## Task details
Would you print the lines below exactly, beginning at the line that has "To deploy the" and stopping after the line that has "## 4. Choose"? Only those lines, and no pictures.

[Collected data]
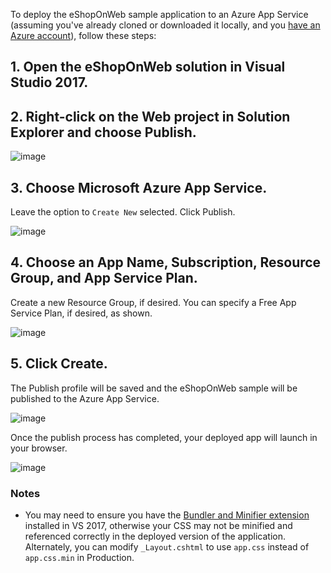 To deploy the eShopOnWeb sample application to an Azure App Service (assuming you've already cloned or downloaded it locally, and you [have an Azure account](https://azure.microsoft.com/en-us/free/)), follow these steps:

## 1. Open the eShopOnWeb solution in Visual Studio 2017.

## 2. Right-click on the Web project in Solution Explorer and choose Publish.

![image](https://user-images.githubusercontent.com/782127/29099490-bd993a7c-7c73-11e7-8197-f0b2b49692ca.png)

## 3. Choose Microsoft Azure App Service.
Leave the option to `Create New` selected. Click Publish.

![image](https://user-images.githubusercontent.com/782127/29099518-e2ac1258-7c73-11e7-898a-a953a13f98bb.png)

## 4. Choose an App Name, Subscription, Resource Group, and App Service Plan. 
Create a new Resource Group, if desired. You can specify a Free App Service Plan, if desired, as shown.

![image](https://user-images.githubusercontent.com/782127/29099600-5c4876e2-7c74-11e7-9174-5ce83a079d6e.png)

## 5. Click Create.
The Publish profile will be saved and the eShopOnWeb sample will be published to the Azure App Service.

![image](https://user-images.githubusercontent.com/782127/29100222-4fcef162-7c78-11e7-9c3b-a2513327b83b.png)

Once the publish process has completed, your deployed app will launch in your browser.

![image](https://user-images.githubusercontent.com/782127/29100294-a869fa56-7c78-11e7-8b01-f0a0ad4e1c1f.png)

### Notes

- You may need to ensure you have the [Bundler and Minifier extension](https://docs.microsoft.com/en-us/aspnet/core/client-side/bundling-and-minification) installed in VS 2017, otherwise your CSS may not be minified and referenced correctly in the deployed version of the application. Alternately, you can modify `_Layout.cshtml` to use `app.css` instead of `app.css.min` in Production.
--
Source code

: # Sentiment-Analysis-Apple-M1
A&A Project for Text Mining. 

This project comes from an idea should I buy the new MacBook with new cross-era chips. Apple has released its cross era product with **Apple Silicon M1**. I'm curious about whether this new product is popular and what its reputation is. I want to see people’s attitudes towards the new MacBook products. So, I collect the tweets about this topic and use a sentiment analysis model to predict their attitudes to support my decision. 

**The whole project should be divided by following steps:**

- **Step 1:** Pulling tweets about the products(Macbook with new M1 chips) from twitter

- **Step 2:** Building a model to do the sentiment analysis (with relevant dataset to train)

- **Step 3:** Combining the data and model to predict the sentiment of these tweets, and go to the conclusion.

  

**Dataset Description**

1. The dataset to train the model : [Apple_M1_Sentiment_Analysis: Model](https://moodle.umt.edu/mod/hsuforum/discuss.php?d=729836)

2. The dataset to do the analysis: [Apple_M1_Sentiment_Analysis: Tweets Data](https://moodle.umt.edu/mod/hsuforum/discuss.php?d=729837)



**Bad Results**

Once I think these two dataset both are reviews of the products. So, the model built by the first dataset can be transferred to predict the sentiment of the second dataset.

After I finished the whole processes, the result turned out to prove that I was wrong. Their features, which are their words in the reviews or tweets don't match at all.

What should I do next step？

## Solution below
 To deploy the eShopOnWeb sample application to an Azure App Service (assuming you've already cloned or downloaded it locally, and you [have an Azure account](https://azure.microsoft.com/en-us/free/)), follow these steps:

## 1. Open the eShopOnWeb solution in Visual Studio 2017.

## 2. Right-click on the Web project in Solution Explorer and choose Publish.

![image](https://user-images.githubusercontent.com/782127/29099490-bd993a7c-7c73-11e7-8197-f0b2b49692ca.png)

## 3. Choose Microsoft Azure App Service.
Leave the option to `Create New` selected. Click Publish.

![image](https://user-images.githubusercontent.com/782127/29099518-e2ac1258-7c73-11e7-898a-a953a13f98bb.png)

## 4. Choose an App Name, Subscription, Resource Group, and App Service Plan. 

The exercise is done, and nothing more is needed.